------ Data for this exercise ------

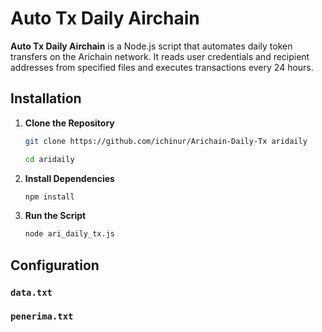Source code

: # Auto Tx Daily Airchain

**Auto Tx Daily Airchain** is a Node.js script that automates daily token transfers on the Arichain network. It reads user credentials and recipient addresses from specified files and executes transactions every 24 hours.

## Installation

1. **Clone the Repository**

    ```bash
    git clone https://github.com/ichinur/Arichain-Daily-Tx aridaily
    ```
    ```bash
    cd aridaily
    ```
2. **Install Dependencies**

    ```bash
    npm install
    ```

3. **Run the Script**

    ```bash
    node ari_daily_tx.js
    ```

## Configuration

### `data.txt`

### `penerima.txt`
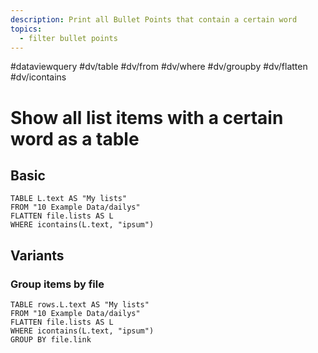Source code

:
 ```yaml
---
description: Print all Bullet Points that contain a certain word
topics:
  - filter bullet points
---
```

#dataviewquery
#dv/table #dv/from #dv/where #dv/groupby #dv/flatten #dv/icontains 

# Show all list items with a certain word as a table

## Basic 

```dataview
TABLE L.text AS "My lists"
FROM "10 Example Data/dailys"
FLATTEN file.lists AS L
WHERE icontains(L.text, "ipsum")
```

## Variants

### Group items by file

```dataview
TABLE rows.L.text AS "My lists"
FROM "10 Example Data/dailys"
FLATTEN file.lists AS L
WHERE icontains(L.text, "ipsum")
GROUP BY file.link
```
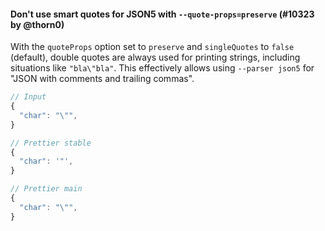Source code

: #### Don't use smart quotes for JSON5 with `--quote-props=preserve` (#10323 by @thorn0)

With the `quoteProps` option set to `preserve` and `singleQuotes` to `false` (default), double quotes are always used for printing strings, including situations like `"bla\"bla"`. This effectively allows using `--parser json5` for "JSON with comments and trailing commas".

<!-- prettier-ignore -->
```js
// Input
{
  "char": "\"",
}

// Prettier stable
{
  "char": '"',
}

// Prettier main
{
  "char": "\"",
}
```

------
------ Data for this exercise ------

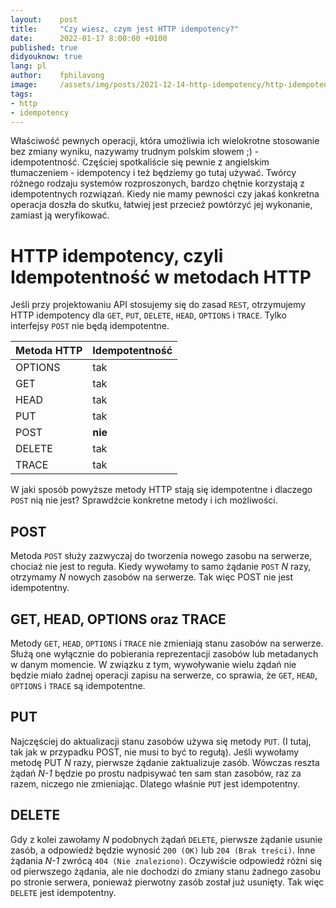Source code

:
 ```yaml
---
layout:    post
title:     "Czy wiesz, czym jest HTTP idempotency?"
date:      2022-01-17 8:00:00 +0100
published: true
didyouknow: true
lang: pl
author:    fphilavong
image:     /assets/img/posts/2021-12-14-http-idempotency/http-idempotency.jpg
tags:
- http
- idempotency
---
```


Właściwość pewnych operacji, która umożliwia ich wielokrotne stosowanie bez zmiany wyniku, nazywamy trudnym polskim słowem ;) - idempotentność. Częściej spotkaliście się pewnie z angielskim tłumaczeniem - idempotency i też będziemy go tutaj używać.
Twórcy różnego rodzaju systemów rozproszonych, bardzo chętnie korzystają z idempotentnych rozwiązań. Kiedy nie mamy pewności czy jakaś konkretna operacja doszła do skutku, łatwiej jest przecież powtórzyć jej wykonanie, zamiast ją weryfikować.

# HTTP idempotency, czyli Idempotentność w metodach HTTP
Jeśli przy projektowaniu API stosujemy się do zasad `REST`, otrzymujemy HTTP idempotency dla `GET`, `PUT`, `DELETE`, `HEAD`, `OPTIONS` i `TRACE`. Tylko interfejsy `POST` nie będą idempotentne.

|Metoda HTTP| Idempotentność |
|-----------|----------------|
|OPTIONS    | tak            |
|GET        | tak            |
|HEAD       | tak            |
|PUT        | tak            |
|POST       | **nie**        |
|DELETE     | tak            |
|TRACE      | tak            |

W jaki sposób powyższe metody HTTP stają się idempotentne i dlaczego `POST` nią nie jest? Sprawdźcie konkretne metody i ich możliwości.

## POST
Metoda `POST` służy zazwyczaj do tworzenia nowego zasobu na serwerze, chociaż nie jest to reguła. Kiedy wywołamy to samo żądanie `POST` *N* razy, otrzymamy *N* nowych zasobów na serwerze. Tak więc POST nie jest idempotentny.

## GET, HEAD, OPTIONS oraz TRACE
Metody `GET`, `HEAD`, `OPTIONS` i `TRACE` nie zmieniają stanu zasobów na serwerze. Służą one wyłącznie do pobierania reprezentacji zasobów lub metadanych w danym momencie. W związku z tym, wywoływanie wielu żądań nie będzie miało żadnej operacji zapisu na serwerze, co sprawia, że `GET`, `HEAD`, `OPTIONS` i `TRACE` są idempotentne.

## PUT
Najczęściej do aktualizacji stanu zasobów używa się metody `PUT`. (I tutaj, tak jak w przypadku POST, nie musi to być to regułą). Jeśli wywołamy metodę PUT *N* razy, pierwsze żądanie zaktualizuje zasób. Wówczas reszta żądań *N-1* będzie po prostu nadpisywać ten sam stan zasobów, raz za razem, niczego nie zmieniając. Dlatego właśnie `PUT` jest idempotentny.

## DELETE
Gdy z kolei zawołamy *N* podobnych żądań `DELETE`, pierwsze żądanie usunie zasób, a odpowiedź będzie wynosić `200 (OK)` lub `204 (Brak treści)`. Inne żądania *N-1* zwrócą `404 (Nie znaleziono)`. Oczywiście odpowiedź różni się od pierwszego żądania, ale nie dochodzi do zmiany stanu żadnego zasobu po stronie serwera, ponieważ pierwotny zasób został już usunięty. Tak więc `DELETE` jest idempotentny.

------

Your task:
List every line above that holds the word "certain".

Task response:
description: Print all Bullet Points that contain a certain word
# Show all list items with a certain word as a table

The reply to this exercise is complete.